Segment Open
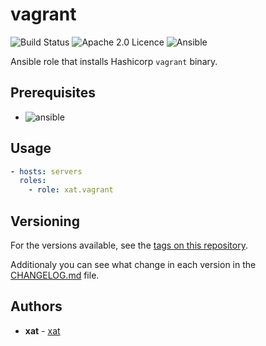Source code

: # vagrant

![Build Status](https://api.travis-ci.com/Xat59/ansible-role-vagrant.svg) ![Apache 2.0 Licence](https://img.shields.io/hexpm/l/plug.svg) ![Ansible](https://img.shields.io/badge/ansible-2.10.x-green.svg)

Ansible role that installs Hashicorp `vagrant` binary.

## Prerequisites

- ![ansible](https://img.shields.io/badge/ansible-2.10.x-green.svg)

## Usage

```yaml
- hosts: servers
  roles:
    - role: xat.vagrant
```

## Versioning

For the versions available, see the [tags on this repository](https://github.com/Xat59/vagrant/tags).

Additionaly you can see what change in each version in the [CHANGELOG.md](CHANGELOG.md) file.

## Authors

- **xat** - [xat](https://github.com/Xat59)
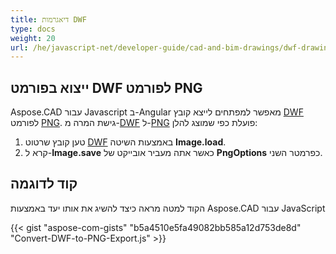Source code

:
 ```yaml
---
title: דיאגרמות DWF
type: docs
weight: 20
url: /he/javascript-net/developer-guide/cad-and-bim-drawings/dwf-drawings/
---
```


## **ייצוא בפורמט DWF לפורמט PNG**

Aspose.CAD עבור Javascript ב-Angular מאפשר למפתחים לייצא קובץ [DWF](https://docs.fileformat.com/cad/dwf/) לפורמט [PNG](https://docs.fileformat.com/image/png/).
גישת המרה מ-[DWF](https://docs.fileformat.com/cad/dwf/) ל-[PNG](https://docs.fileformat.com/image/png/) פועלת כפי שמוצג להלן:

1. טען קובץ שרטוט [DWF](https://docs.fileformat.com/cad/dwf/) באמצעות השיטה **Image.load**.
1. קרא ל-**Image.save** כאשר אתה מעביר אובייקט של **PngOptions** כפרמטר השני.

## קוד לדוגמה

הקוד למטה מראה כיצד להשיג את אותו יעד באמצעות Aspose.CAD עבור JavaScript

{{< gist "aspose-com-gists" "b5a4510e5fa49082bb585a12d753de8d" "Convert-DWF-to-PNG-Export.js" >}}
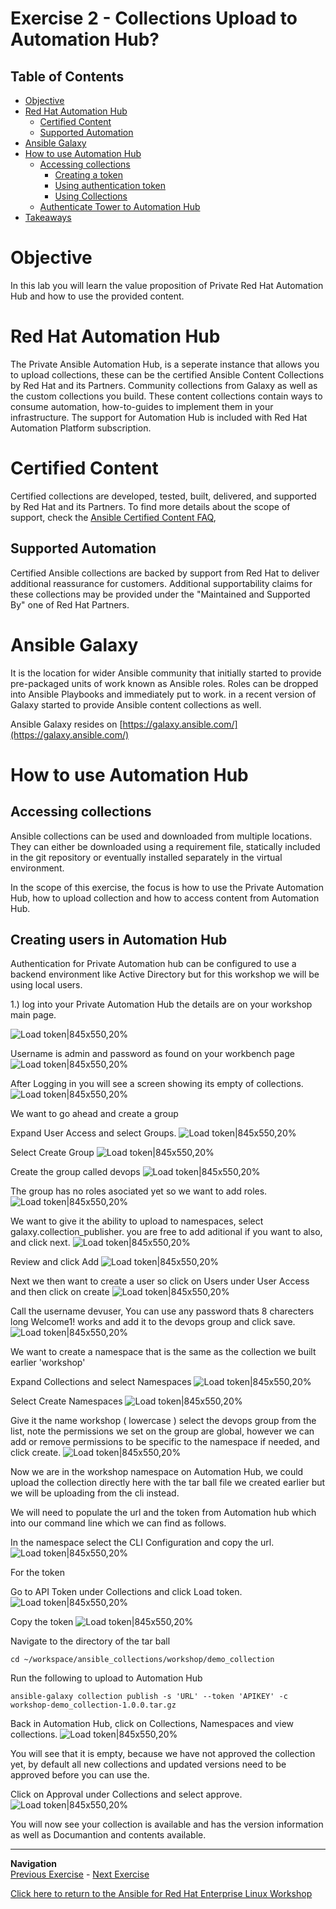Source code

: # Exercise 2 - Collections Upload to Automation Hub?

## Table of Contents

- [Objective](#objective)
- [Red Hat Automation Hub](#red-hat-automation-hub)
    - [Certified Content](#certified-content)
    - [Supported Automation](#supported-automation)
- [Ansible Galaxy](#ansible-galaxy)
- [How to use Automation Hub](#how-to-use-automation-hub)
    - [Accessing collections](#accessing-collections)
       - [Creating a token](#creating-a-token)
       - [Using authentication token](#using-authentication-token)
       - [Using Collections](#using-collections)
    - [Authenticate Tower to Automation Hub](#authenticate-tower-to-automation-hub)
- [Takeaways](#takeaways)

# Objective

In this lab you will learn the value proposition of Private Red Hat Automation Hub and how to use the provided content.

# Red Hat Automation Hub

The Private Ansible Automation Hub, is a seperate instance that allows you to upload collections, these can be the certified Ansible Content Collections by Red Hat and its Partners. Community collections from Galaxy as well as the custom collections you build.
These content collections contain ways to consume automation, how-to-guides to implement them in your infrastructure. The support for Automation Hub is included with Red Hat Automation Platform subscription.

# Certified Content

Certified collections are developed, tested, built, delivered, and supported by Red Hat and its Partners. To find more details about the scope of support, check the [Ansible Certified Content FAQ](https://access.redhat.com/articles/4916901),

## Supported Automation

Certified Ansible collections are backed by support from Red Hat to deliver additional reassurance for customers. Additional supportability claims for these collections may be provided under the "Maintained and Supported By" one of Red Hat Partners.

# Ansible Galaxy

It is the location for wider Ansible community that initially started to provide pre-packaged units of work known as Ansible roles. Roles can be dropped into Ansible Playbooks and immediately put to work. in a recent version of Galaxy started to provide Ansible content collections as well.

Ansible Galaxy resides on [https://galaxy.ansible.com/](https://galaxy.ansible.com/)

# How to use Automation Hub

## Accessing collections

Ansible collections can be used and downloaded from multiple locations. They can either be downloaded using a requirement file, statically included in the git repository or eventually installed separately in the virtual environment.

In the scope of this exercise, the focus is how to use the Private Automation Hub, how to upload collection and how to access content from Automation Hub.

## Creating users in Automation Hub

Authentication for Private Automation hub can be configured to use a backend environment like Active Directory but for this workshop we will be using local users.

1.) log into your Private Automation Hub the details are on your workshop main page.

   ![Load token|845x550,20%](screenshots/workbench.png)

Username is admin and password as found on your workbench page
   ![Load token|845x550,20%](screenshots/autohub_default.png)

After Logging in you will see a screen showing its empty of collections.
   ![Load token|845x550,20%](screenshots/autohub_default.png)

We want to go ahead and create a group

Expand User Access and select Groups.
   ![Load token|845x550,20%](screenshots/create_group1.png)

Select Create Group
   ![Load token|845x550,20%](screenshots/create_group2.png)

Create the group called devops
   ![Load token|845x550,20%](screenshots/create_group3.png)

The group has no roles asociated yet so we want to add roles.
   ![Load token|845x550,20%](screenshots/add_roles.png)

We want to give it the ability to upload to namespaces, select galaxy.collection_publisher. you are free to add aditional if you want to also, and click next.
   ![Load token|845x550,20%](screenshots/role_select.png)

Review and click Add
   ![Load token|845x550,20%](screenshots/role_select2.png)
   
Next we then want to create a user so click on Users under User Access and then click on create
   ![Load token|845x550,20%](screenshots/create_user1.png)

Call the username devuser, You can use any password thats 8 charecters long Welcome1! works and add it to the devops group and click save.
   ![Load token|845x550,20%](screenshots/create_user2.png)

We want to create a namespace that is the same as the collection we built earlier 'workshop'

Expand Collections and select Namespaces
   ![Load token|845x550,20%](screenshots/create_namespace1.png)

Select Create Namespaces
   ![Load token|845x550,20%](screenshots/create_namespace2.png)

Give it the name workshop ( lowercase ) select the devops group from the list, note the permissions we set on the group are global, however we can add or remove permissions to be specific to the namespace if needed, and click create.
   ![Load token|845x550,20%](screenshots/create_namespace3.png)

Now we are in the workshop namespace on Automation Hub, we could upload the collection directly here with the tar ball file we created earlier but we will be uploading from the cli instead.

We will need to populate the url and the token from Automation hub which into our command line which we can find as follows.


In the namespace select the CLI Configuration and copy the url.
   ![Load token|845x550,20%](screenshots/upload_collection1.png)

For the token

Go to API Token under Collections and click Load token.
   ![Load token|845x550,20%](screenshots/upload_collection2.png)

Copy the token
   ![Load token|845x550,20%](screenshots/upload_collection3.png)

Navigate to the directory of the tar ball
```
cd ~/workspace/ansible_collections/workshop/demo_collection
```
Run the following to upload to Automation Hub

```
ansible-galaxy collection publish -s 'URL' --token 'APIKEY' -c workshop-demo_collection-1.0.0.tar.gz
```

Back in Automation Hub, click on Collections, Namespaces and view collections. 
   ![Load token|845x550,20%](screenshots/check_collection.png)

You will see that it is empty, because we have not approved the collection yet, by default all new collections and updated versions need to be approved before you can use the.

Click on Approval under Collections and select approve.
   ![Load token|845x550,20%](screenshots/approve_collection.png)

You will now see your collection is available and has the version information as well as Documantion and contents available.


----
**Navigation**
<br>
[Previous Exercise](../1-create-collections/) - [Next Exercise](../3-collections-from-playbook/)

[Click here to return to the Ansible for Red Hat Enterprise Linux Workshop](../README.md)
Segment Closed
[Task brief]
All lines from the one with "You will now" through the final line of the listing above are to be restated word for word; the lines before it are left out.

[Completed task]
You will now see your collection is available and has the version information as well as Documantion and contents available.


----
**Navigation**
<br>
[Previous Exercise](../1-create-collections/) - [Next Exercise](../3-collections-from-playbook/)

[Click here to return to the Ansible for Red Hat Enterprise Linux Workshop](../README.md)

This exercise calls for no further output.